Three Illinois government workers filed a federal lawsuit Monday to end the state’s rule that they must join the public-sector unions that represent their workplaces or pay the unions a fee.

The workers are seeking to join a similar lawsuit filed last month by Republican Gov. Bruce Rauner. While they support Rauner’s action, the workers argue that they were compelled to attempt to join in the legal action because the governor’s suit does not include any public-sector workers affected by the state’s rule.

“Gov. Rauner’s actions may give Illinois public employees the right-to-work protections they so desperately need and deserve,” said Mark Mix, president of the National Right to Work Foundation, which is representing the three workers with the Illinois Policy Institute. “We applaud these civil servants for stepping up in support of their First Amendment right to not subsidize union officials’ agenda in order to work for their own government.”

In effect, the workers are seeking to both bolster Rauner’s case and to increase the odds that the Supreme Court eventually takes up the issue. In their court filings, technically a “motion to intervene” in another person’s case, the plaintiffs express concern that the governor may opt settle the case at an early stage.

“However legitimate the governor’s interests in this action, the … employees have a different interest and goal: They seek to vindicate and protect their own First Amendment rights, neither more nor less,” the workers’ lawsuit says.

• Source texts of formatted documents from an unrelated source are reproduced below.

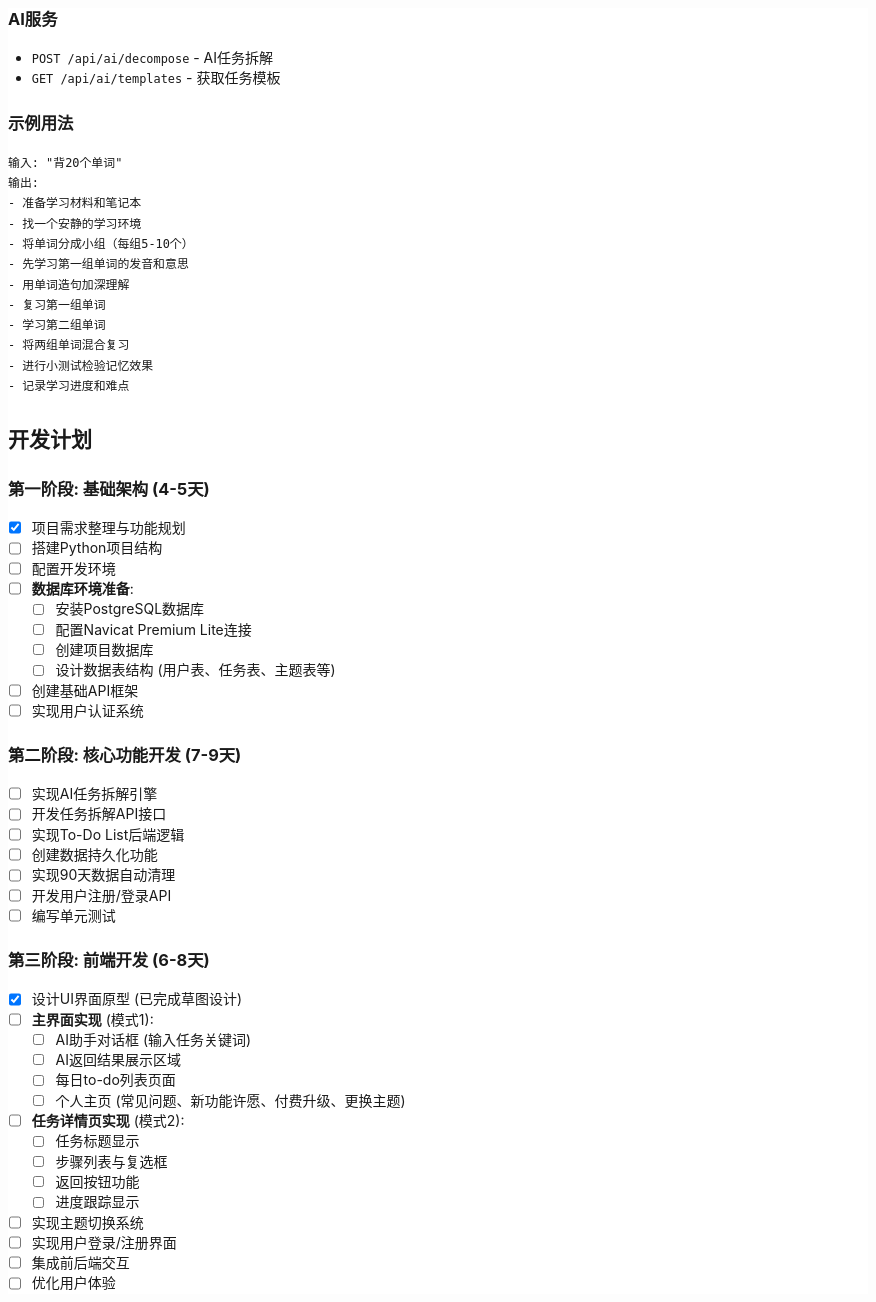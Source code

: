 ### AI服务
- `POST /api/ai/decompose` - AI任务拆解
- `GET /api/ai/templates` - 获取任务模板

### 示例用法
```
输入: "背20个单词"
输出:
- 准备学习材料和笔记本
- 找一个安静的学习环境
- 将单词分成小组（每组5-10个）
- 先学习第一组单词的发音和意思
- 用单词造句加深理解
- 复习第一组单词
- 学习第二组单词
- 将两组单词混合复习
- 进行小测试检验记忆效果
- 记录学习进度和难点
```

## 开发计划

### 第一阶段: 基础架构 (4-5天)
- [x] 项目需求整理与功能规划
- [ ] 搭建Python项目结构
- [ ] 配置开发环境
- [ ] **数据库环境准备**:
  - [ ] 安装PostgreSQL数据库
  - [ ] 配置Navicat Premium Lite连接
  - [ ] 创建项目数据库
  - [ ] 设计数据表结构 (用户表、任务表、主题表等)
- [ ] 创建基础API框架
- [ ] 实现用户认证系统

### 第二阶段: 核心功能开发 (7-9天)
- [ ] 实现AI任务拆解引擎
- [ ] 开发任务拆解API接口
- [ ] 实现To-Do List后端逻辑
- [ ] 创建数据持久化功能
- [ ] 实现90天数据自动清理
- [ ] 开发用户注册/登录API
- [ ] 编写单元测试

### 第三阶段: 前端开发 (6-8天)
- [x] 设计UI界面原型 (已完成草图设计)
- [ ] **主界面实现** (模式1):
  - [ ] AI助手对话框 (输入任务关键词)
  - [ ] AI返回结果展示区域
  - [ ] 每日to-do列表页面
  - [ ] 个人主页 (常见问题、新功能许愿、付费升级、更换主题)
- [ ] **任务详情页实现** (模式2):
  - [ ] 任务标题显示
  - [ ] 步骤列表与复选框
  - [ ] 返回按钮功能
  - [ ] 进度跟踪显示
- [ ] 实现主题切换系统
- [ ] 实现用户登录/注册界面
- [ ] 集成前后端交互
- [ ] 优化用户体验
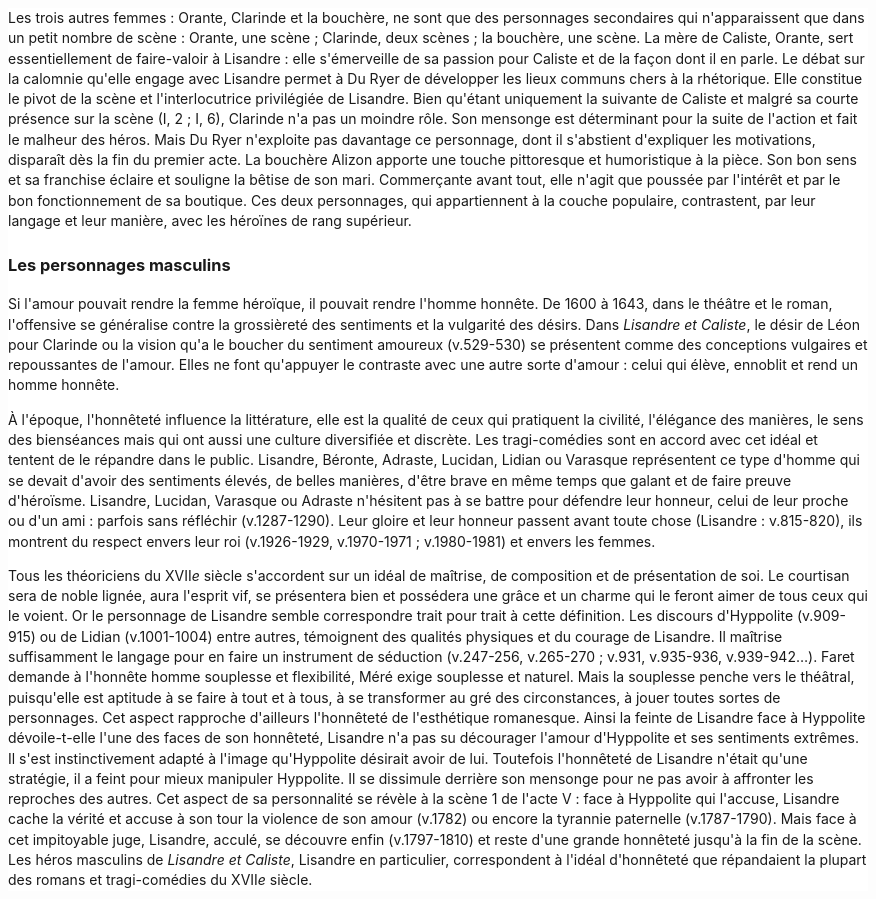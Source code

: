 Les trois autres femmes : Orante, Clarinde et la bouchère, ne sont que des personnages secondaires qui n'apparaissent que dans un petit nombre de scène : Orante, une scène ; Clarinde, deux scènes ; la bouchère, une scène. La mère de Caliste, Orante, sert essentiellement de faire-valoir à Lisandre : elle s'émerveille de sa passion pour Caliste et de la façon dont il en parle. Le débat sur la calomnie qu'elle engage avec Lisandre permet à Du Ryer de développer les lieux communs chers à la rhétorique. Elle constitue le pivot de la scène et l'interlocutrice privilégiée de Lisandre. Bien qu'étant uniquement la suivante de Caliste et malgré sa courte présence sur la scène (I, 2 ; I, 6), Clarinde n'a pas un moindre rôle. Son mensonge est déterminant pour la suite de l'action et fait le malheur des héros. Mais Du Ryer n'exploite pas davantage ce personnage, dont il s'abstient d'expliquer les motivations, disparaît dès la fin du premier acte. La bouchère Alizon apporte une touche pittoresque et humoristique à la pièce. Son bon sens et sa franchise éclaire et souligne la bêtise de son mari. Commerçante avant tout, elle n'agit que poussée par l'intérêt et par le bon fonctionnement de sa boutique. Ces deux personnages, qui appartiennent à la couche populaire, contrastent, par leur langage et leur manière, avec les héroïnes de rang supérieur.


### Les personnages masculins

Si l'amour pouvait rendre la femme héroïque, il pouvait rendre l'homme honnête. De 1600 à 1643, dans le théâtre et le roman, l'offensive se généralise contre la grossièreté des sentiments et la vulgarité des désirs. Dans *Lisandre et Caliste*, le désir de Léon pour Clarinde ou la vision qu'a le boucher du sentiment amoureux (v.529-530) se présentent comme des conceptions vulgaires et repoussantes de l'amour. Elles ne font qu'appuyer le contraste avec une autre sorte d'amour : celui qui élève, ennoblit et rend un homme honnête.

À l'époque, l'honnêteté influence la littérature, elle est la qualité de ceux qui pratiquent la civilité, l'élégance des manières, le sens des bienséances mais qui ont aussi une culture diversifiée et discrète. Les tragi-comédies sont en accord avec cet idéal et tentent de le répandre dans le public. Lisandre, Béronte, Adraste, Lucidan, Lidian ou Varasque représentent ce type d'homme qui se devait d'avoir des sentiments élevés, de belles manières, d'être brave en même temps que galant et de faire preuve d'héroïsme. Lisandre, Lucidan, Varasque ou Adraste n'hésitent pas à se battre pour défendre leur honneur, celui de leur proche ou d'un ami : parfois sans réfléchir (v.1287-1290). Leur gloire et leur honneur passent avant toute chose (Lisandre : v.815-820), ils montrent du respect envers leur roi (v.1926-1929, v.1970-1971 ; v.1980-1981) et envers les femmes.

Tous les théoriciens du XVII*e* siècle s'accordent sur un idéal de maîtrise, de composition et de présentation de soi. Le courtisan sera de noble lignée, aura l'esprit vif, se présentera bien et possédera une grâce et un charme qui le feront aimer de tous ceux qui le voient. Or le personnage de Lisandre semble correspondre trait pour trait à cette définition. Les discours d'Hyppolite (v.909-915) ou de Lidian (v.1001-1004) entre autres, témoignent des qualités physiques et du courage de Lisandre. Il maîtrise suffisamment le langage pour en faire un instrument de séduction (v.247-256, v.265-270 ; v.931, v.935-936, v.939-942…). Faret demande à l'honnête homme souplesse et flexibilité, Méré exige souplesse et naturel. Mais la souplesse penche vers le théâtral, puisqu'elle est aptitude à se faire à tout et à tous, à se transformer au gré des circonstances, à jouer toutes sortes de personnages. Cet aspect rapproche d'ailleurs l'honnêteté de l'esthétique romanesque. Ainsi la feinte de Lisandre face à Hyppolite dévoile-t-elle l'une des faces de son honnêteté, Lisandre n'a pas su décourager l'amour d'Hyppolite et ses sentiments extrêmes. Il s'est instinctivement adapté à l'image qu'Hyppolite désirait avoir de lui. Toutefois l'honnêteté de Lisandre n'était qu'une stratégie, il a feint pour mieux manipuler Hyppolite. Il se dissimule derrière son mensonge pour ne pas avoir à affronter les reproches des autres. Cet aspect de sa personnalité se révèle à la scène 1 de l'acte V : face à Hyppolite qui l'accuse, Lisandre cache la vérité et accuse à son tour la violence de son amour (v.1782) ou encore la tyrannie paternelle (v.1787-1790). Mais face à cet impitoyable juge, Lisandre, acculé, se découvre enfin (v.1797-1810) et reste d'une grande honnêteté jusqu'à la fin de la scène. Les héros masculins de *Lisandre et Caliste*, Lisandre en particulier, correspondent à l'idéal d'honnêteté que répandaient la plupart des romans et tragi-comédies du XVII*e* siècle.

The three state employees are Mark Janus, Marie Quigley and Brian Trygg. Janus and Quigely work for the state’s health agencies and are obligated to support the American Federation of State, County and Municipal Employees Council 31. Trygg works for the state transportation department and is obligated to support Teamsters Local 916.

Carl Draper, an attorney representing Local 916, said the workers’ motion was apparently an attempt to prevent Rauner’s case from being dismissed at an early stage. The governor alone does not have the legal standing to challenge the rule, he argued. “It certainly looks like an attempt to patch the holes in the governor’s case,” Draper said.

Jacob Huebert, senior attorney with the Illinois Policy Institute’s Liberty Justice Center, acknowledged the issue in a press conference Monday. “Regardless of how the court rules on that standing issue, there is no denying that our clients do have standing to challenge these union fees,” he said.

In Illinois, as in many states, public-sector unions typically have clauses in their contracts requiring all employees in a workplace to pay a regular fee to the union regardless of whether they have joined. The fee is supposed to help cover the union’s expenses for collective bargaining on behalf of the employee.

In an executive order last month calling for an end to the practice, Rauner argued that was unfair because it potentially forces state workers to financially support an organization they oppose and gives them little say over the process. That violates the workers’ First Amendment rights, he argued.

“[A] public-sector labor union unilaterally determines the so-called ‘fair share’ fees to be paid by those who choose not to be members of the union,” Rauner’s executive order said. The order would effectively give state employees the same rights as workers in a right-to-work state.

Anticipating that his executive order would be challenged legally, Rauner filed a federal lawsuit seeking to overturn the precedent that allows public-sector unions to charge so-called “fair share fees” to nonmembers, a 1977 case called Abood v. Detroit Board Of Education.

Illinois Attorney General Lisa Madigan filed a motion last month to intervene in the case, arguing against Rauner’s position and arguing that he lacks standing. Madigan, a Democrat, was elected independently of the governor. The workers’ lawsuit cites that as part of the reason why they are seeking to join in. “In light of the intervention of the Illinois attorney general against the governor in favor of the unions, the governor presumably also has an interest in resolving an intramural dispute between state officers,” the lawsuit stated.

Labor groups oppose right-to-work rules because they cause unions to hemorrhage members as workers take advantage of the right to opt out. That weakens the unions, which take in less money through membership dues.

In a statement last month after Rauner’s executive order, the Illinois AFL-CIO said it was illegal because the governor had “usurped” the power of the statehouse, which writes the laws. It said his true intent was to drive down the wages for state employees.

Advocates of right-to-work laws have sought to get a case before the Supreme Court. They believe recent decisions, particularly the 2012 case Knox v. Service Employees International Union and last year’s Harris v. Quinn, indicate that there is a potential majority on the court to overturn Abood or even make right to work the national standard.

“[C]ompulsory fees constitute a form of compelled speech and association that imposes a ‘significant impingement on First Amendment rights,'” the court said in Knox. In Harris, the majority said the mandatory fees were “questionable on several grounds.”